For Flavor-Packed Produce, Ember-Roast your Veggies
“We archaeologists have yet to ascertain, even in coarse chronological terms — when in our early prehistory fire became part of the human tool kit.”
Journal of Archaeological Science, Vol. 42
Ancient hearths discovered on multiple continents suggest that around 24,000 years ago, our Cro-Magnon ancestors mastered the arts of direct grilling, spit roasting, and roasting on sticks or stakes angled toward the fire. But it’s likely roasting in the embers—a technique Steven calls “cavemanning”—was the first cooking method mankind perfected after learning to produce and control fire.
Astoundingly, there was more than auroch (an early bovine), wild boar, or seafood served at these early barbecues: carbonized peas, acorns, and crab apples from primeval fires have survived. Salt deposits and mustard seeds even indicate an appreciation for seasonings.

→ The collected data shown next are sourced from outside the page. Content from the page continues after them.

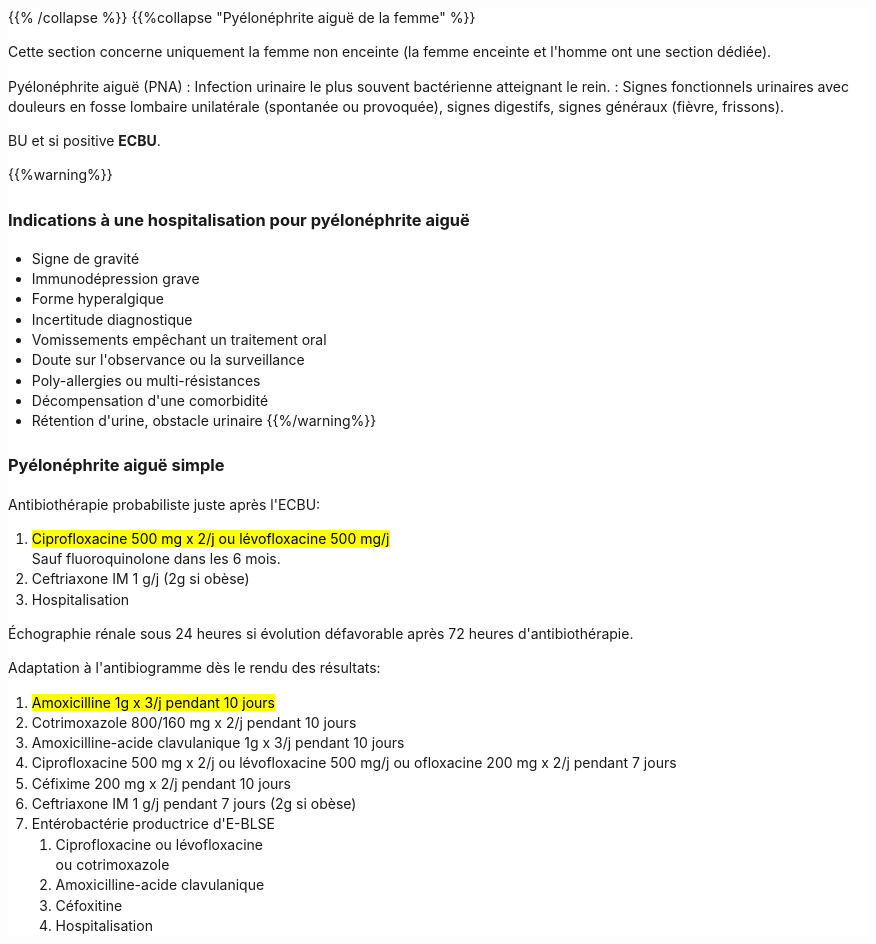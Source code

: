{{% /collapse %}}
{{%collapse "Pyélonéphrite aiguë de la femme" %}}

Cette section concerne uniquement la femme non enceinte (la femme enceinte et l'homme ont une section dédiée).

Pyélonéphrite aiguë (PNA)
: Infection urinaire le plus souvent bactérienne atteignant le rein.
: Signes fonctionnels urinaires avec douleurs en fosse lombaire unilatérale (spontanée ou provoquée), signes digestifs, signes généraux (fièvre, frissons).

BU et si positive **ECBU**.

{{%warning%}}

### Indications à une hospitalisation pour pyélonéphrite aiguë

- Signe de gravité
- Immunodépression grave
- Forme hyperalgique
- Incertitude diagnostique
- Vomissements empêchant un traitement oral
- Doute sur l'observance ou la surveillance
- Poly-allergies ou multi-résistances
- Décompensation d'une comorbidité
- Rétention d'urine, obstacle urinaire
{{%/warning%}}

### Pyélonéphrite aiguë simple

Antibiothérapie probabiliste juste après l'ECBU:

1. <mark>Ciprofloxacine 500 mg x 2/j ou lévofloxacine 500 mg/j</mark>  
  Sauf fluoroquinolone dans les 6 mois.
2. Ceftriaxone IM 1 g/j (2g si obèse)
3. Hospitalisation

Échographie rénale sous 24 heures si évolution défavorable après 72 heures d'antibiothérapie.

Adaptation à l'antibiogramme dès le rendu des résultats:

1. <mark>Amoxicilline 1g x 3/j pendant 10 jours</mark>
2. Cotrimoxazole 800/160 mg x 2/j pendant 10 jours
3. Amoxicilline-acide clavulanique 1g x 3/j pendant 10 jours
4. Ciprofloxacine 500 mg x 2/j ou lévofloxacine 500 mg/j ou ofloxacine 200 mg x 2/j pendant 7 jours
5. Céfixime 200 mg x 2/j pendant 10 jours
6. Ceftriaxone IM 1 g/j pendant 7 jours (2g si obèse)
7. Entérobactérie productrice d'E-BLSE
    1. Ciprofloxacine ou lévofloxacine  
      ou cotrimoxazole
    2. Amoxicilline-acide clavulanique
    3. Céfoxitine  
    4. Hospitalisation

Is it any wonder, then, that interest in this prehistoric approach to cooking with live fire is surging?
Steven has been championing ember-roasting in his popular books and TV shows for more than 20 years. While researching books like The Barbecue! Bible and Planet Barbecue, he discovered ember-roasting was routinely used by many of the world’s grilling cultures. Among the dishes he encountered:
Baba Ganoush: A silky, smoky North African dip made from eggplant roasted directly in the coals, along with tahini (sesame seed paste) and lemon juice.
Ember-Roasted Salsa: Once you try this technique to make salsa, you’ll never look back. Exposing fresh vegetables like tomatoes, onions, and chile peppers to fire transforms them.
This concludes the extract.